Exploring the Mysteries of Intention: Nature, Spirituality, and Art in the Works of Zigor

2023-10-18 14:35:42

Paintings perfectly aligned on a white wall. Around twenty small formats. From a distance, they look identical. Yet each pattern is unique. The artist projects “nascent trees” in an abstract manner, these fragile strands emerging from a cut in macadam or stony ground. Many end up…

Paintings perfectly aligned on a white wall. Around twenty small formats. From a distance, they look identical. Yet each pattern is unique. The artist projects “nascent trees” in an abstract manner, these fragile strands emerging from a cut in macadam or stony ground. Many end up mowed down or trampled by man. “If we had let them go to the end, no doubt they would have given real trees,” muses Zigor (real name Kepa Akixo).

As in the many abandoned villages of Navarre where, yielding to the call of the city, the inhabitants leave nature in their wake to reclaim its rights. “These stems grow at a phenomenal rate. In five or six years, they exploded houses and church altars. »

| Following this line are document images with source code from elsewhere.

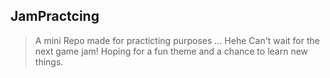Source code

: ## JamPractcing
> A mini Repo made for practicting purposes ... Hehe
> Can't wait for the next game jam! Hoping for a fun theme and a chance to learn new things.
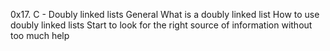 0x17. C - Doubly linked lists
General
What is a doubly linked list
How to use doubly linked lists
Start to look for the right source of information without too much help
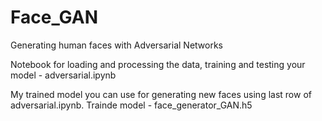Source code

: # Face_GAN
Generating human faces with Adversarial Networks

Notebook for loading and processing the data, training and testing your model  - adversarial.ipynb

My trained model you can use for generating new faces using last row of adversarial.ipynb.
Trainde model - face_generator_GAN.h5
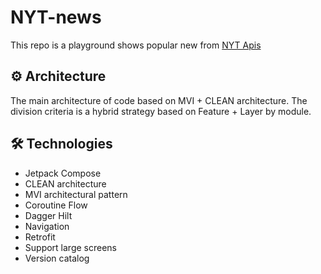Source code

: # NYT-news
This repo is a playground shows popular new from [NYT Apis](https://developer.nytimes.com/)
## ⚙️ Architecture
The main architecture of code based on MVI + CLEAN architecture. The division criteria is a hybrid strategy based on Feature + Layer by module.

## 🛠 Technologies

- Jetpack Compose
- CLEAN architecture
- MVI architectural pattern
- Coroutine Flow
- Dagger Hilt
- Navigation
- Retrofit
- Support large screens
- Version catalog
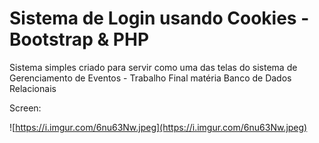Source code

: # Sistema de Login usando Cookies - Bootstrap & PHP

Sistema  simples criado para servir como uma das telas do sistema de Gerenciamento de Eventos - Trabalho Final matéria Banco de Dados Relacionais

Screen: 

![https://i.imgur.com/6nu63Nw.jpeg](https://i.imgur.com/6nu63Nw.jpeg)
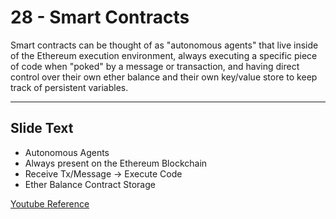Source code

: # 28 - Smart Contracts

Smart contracts can be thought of as "autonomous agents" that live inside of the Ethereum execution environment, always executing a specific piece of code when "poked" by a message or transaction, and having direct control over their own ether balance and their own key/value store to keep track of persistent variables.

---
## Slide Text
- Autonomous Agents
- Always present on the Ethereum Blockchain
- Receive Tx/Message -> Execute Code
- Ether Balance Contract Storage

[Youtube Reference](https://youtu.be/zIeBfuXxuWs?t=331)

From painting to sculpture, the artist’s fascination with the “power of life” is inexhaustible. This pebble enclosed in a matrix of wood attests to this. Although thick, the envelope cracks. Like the shell breaking in spring under the effort of the seed on the threshold of a “fantastic adventure” in the chaos of the world. Almost suicidal given the risks of being carried away by water or birds.

From the mountain to the shore

“Two major themes recur repeatedly in his creation: nature and spirituality,” notes exhibition curator Pierre Brana regarding Zigor. Crosses carved in wood (maple, plane tree, oak) sculpted in bronze or drawn in walnut husk permeate his work. Just like the discoidal steles that populate Basque cemeteries.

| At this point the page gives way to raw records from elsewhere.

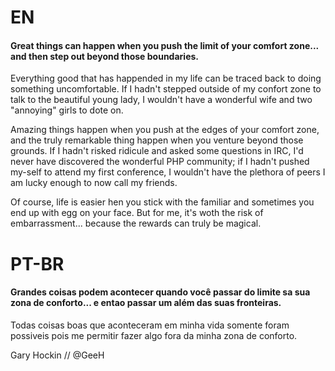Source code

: # EN

#### Great things can happen when you push the limit of your comfort zone... and then step out beyond those boundaries.

Everything good that has happended in my life can be traced back to doing something uncomfortable. If I hadn't stepped outside of my
confort zone to talk to the beautiful young lady, I wouldn't have a wonderful wife and two "annoying" girls to dote on.

Amazing things happen when you push at the edges of your comfort zone, and the truly remarkable thing happen when you venture
beyond those grounds. If I hadn't risked ridicule and asked some questions in IRC, I'd never have discovered the wonderful
PHP community; if I hadn't pushed my-self to attend my first conference, I wouldn't have the plethora of peers I am lucky enough to now call my
friends.

Of course, life is easier hen you stick with the familiar and sometimes you end up with egg on your face. But for me, it's 
woth the risk of embarrassment... because the rewards can truly be magical.


# PT-BR

#### Grandes coisas podem acontecer quando você passar do limite sa sua zona de conforto... e entao passar um além das suas fronteiras.

Todas coisas boas que aconteceram em minha vida somente foram possiveis pois me permitir fazer algo fora da minha zona de conforto.


Gary Hockin // @GeeH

The exhibition “The Mysteries of Intention” shows the versatility of the septuagenarian who does not just paint or sculpt. He folds, draws, photographs. Like these dark mountain landscapes (invariably from the Basque Country) flooded by an almost celestial ray of light. Chiaroscuro images often taken at dawn, “that moment which tells us: don’t be afraid, it’s all starting once more…” On the opposite side of the room, the sound of the shore echoes. The cliffs plunge steeply into the ocean foam. The slope of the rock continues underwater. Here a man walks alone on an isolated rock. There, a cormorant dries its wings in the wind before going fishing once more. “There is always a detail in his images that grabs the attention,” observes Pierre Brana.

Poems

In a tower, a more intimate part of the building, Zigor reveals his work on prayer, among the sisters of Belloc Abbey or the Bernardines convent in Anglet. Inhabited silence, material stripping, rituality, he understands through contact with them that praying “is not saying but doing”. Live your thoughts on a spiritual journey. A journey guided by faith, sometimes crossed by doubt.

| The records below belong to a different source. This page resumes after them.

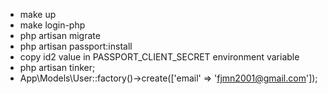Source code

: * make up
* make login-php
* php artisan migrate
* php artisan passport:install
* copy id2 value in PASSPORT_CLIENT_SECRET environment variable
* php artisan tinker;
* App\Models\User::factory()->create(['email' => 'fjmn2001@gmail.com']);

Zigor consistently photographs in black and white. “I have trouble putting color on color. The kind of dramaturgy released by black and white suits my way of saying more. » He also writes. On the walls. Poems matured in Basque and translated into French. The form is compact, concise. “Because with a little, we should be able to say almost everything. »

Exhibition “The Mysteries of Intention” at Château Lescombes (Eysines) until December 30.